数えの21歳で徴兵検査に合格し、入隊した。"北鎮部隊"として名高い旭川の第7師団が信田さんの所属先になった。
馬に親しみが強いから「できれば騎兵に」との希望を持っていた。が、規定の身長に少し足りず、輜重(しちょう)隊へ配属された。さまざまな物資を前線まで運ぶのが輜重隊の役割である。その主役はもちろん馬だから、部隊においても接点はあった。
ある日のことだ。
「前掻きするし、寝たり起きたりして、馬の様子がおかしい」
担当の獣医部長が首をかしげた。
直前の担当者から申し送りはなかったが、それを聞いて信田さんは、馬が何時に前掻きして、何時にたてがみの下に汗をかいて......と詳細なメモを取った。そして、そのメモを下士官に渡したのだ。
「間違いない、腹痛だ」
報告を受けとった獣医が判断し、信田さんの仕事は賞賛された。
「これだけちゃんと見てる奴はいない。おまえ、だいぶ馬が好きなんだな」
笑顔の獣医部長からそんな言葉をかけられたという。
戦地へ赴くことはなかったものの、昭和20年5月、"沖縄へ向かえ"と部隊に命令が下った。しかし、戦況はすでに厳しく、沖縄へたどり着くのは到底ムリと、船に乗り込んでから判明した。
行程が変更になった。まずは青森に着き、それから関東へ南下した。馬と共に下りたのは千葉の駅だった。山の方へ歩き、孟宗竹の生えた林に天幕を張った。なぜ千葉で下りたのか、何をするためだったか、信田さんらに知らされることはなかった。
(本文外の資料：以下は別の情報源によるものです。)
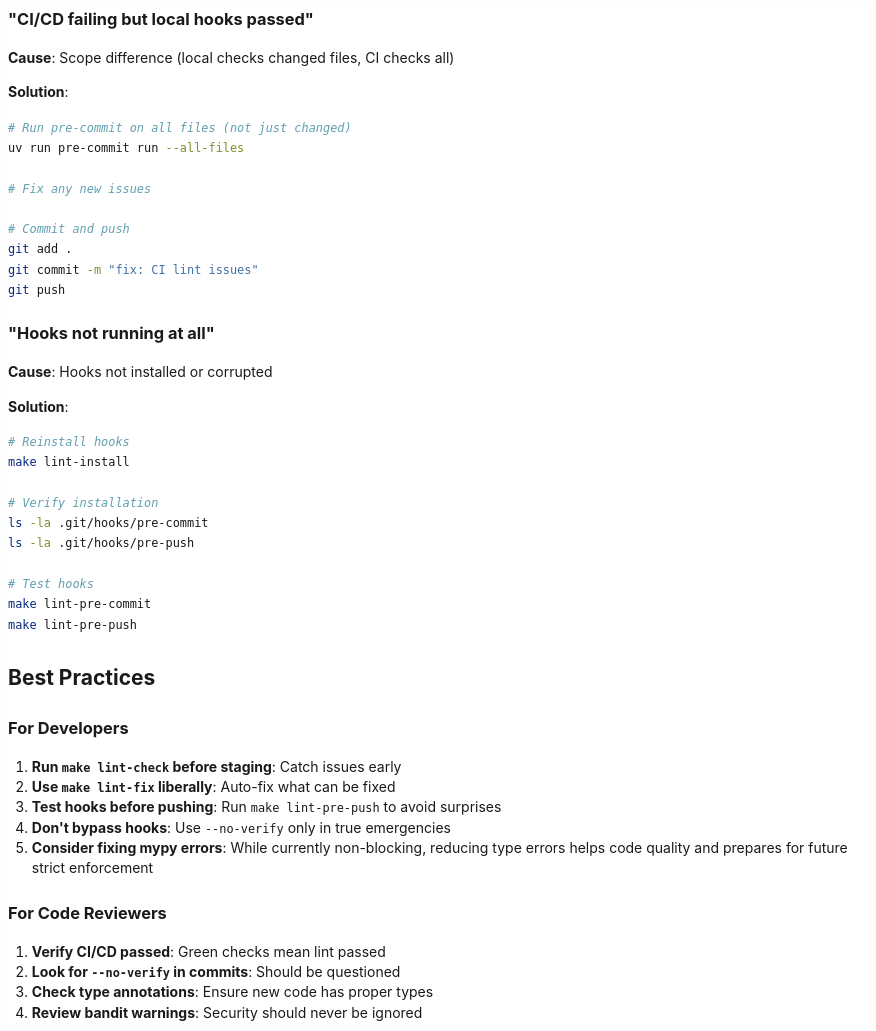 ### "CI/CD failing but local hooks passed"

**Cause**: Scope difference (local checks changed files, CI checks all)

**Solution**:
```bash
# Run pre-commit on all files (not just changed)
uv run pre-commit run --all-files

# Fix any new issues

# Commit and push
git add .
git commit -m "fix: CI lint issues"
git push
```

### "Hooks not running at all"

**Cause**: Hooks not installed or corrupted

**Solution**:
```bash
# Reinstall hooks
make lint-install

# Verify installation
ls -la .git/hooks/pre-commit
ls -la .git/hooks/pre-push

# Test hooks
make lint-pre-commit
make lint-pre-push
```

## Best Practices

### For Developers

1. **Run `make lint-check` before staging**: Catch issues early
2. **Use `make lint-fix` liberally**: Auto-fix what can be fixed
3. **Test hooks before pushing**: Run `make lint-pre-push` to avoid surprises
4. **Don't bypass hooks**: Use `--no-verify` only in true emergencies
5. **Consider fixing mypy errors**: While currently non-blocking, reducing type errors helps code quality and prepares for future strict enforcement

### For Code Reviewers

1. **Verify CI/CD passed**: Green checks mean lint passed
2. **Look for `--no-verify` in commits**: Should be questioned
3. **Check type annotations**: Ensure new code has proper types
4. **Review bandit warnings**: Security should never be ignored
「夜、山の上から、東京の空襲が見えた。次の日、馬に乗って応援に行っんだけども、ほとんど焼かれて、何もなかった。仕方なく帰ってきたんだわ」
結局、同じ山中で終戦を迎えた。
部隊が函館で解散になると、信田さんは一人、三石に戻った。
家まで歩く途中、馬にリヤカーを曳かせて、魚売りが行商していた。根が馬好きだから、信田さんの目はどうしても馬に行く。
――これ、サラブレッドでないか......?
ふと思い、その気持ちはどんどん強くなった。
行商に使われるサラブレッドは哀れだった。競馬がないとこうなるのか、と寂しさも募った。ただ、寂しい光景ではあっても、戦後の混乱期を、人も馬も、とにかく生き延びなければならない。
「戦後、自分は装蹄して歩いたんだわ」
信田さんは言った。
次男だから手に職を付けなければならない。そう思っていたところに、部隊での経験から装蹄師の資格がもたらされたのだ。装蹄用の釘を作ったり、削蹄をしたり、そうした仕事も輜重隊では多かった。
それから50年以上、信田さんは馬に向き合い続けてきた。装蹄師の仕事を辞めたのは平成12年、77歳の時だった。

「装蹄した中で、思い出に残ってる馬、いませんか?」
僕が聞いた。
「チャイナロックかな。キレイな馬だった。われわれの全盛時代だわ」
しみじみした笑みを浮かべて、信田さんは言ったものだ。
「今でもあるのかな、銅像......?」
最後のつぶやきを確かめようと、取材のあと、同じ三石にある本桐牧場へ行ってみた。
入口から少し進んだところに、チャイナロックの銅像は確かにあった。立派な碑の横でキッと前方に目をやり、今も競馬の行く末を見つめているようだ。言うまでもないが、昭和の競馬に一時代を築いた名種牡馬である。
――長い馬産の歴史、もっとちゃんと勉強しろよ。
今度はチャイナロックの、またその子供のタケシバオーやハイセイコーのつぶやきが、この耳に届いた気がした。
(未完)
*編集部注......取材者の発言内容は、可能なかぎり史実と照らし合わせ、内容を確認してから掲載していますが、現存する当時の資料は少なく、一部に記憶違いが含まれている可能性もあります。ご了承ください。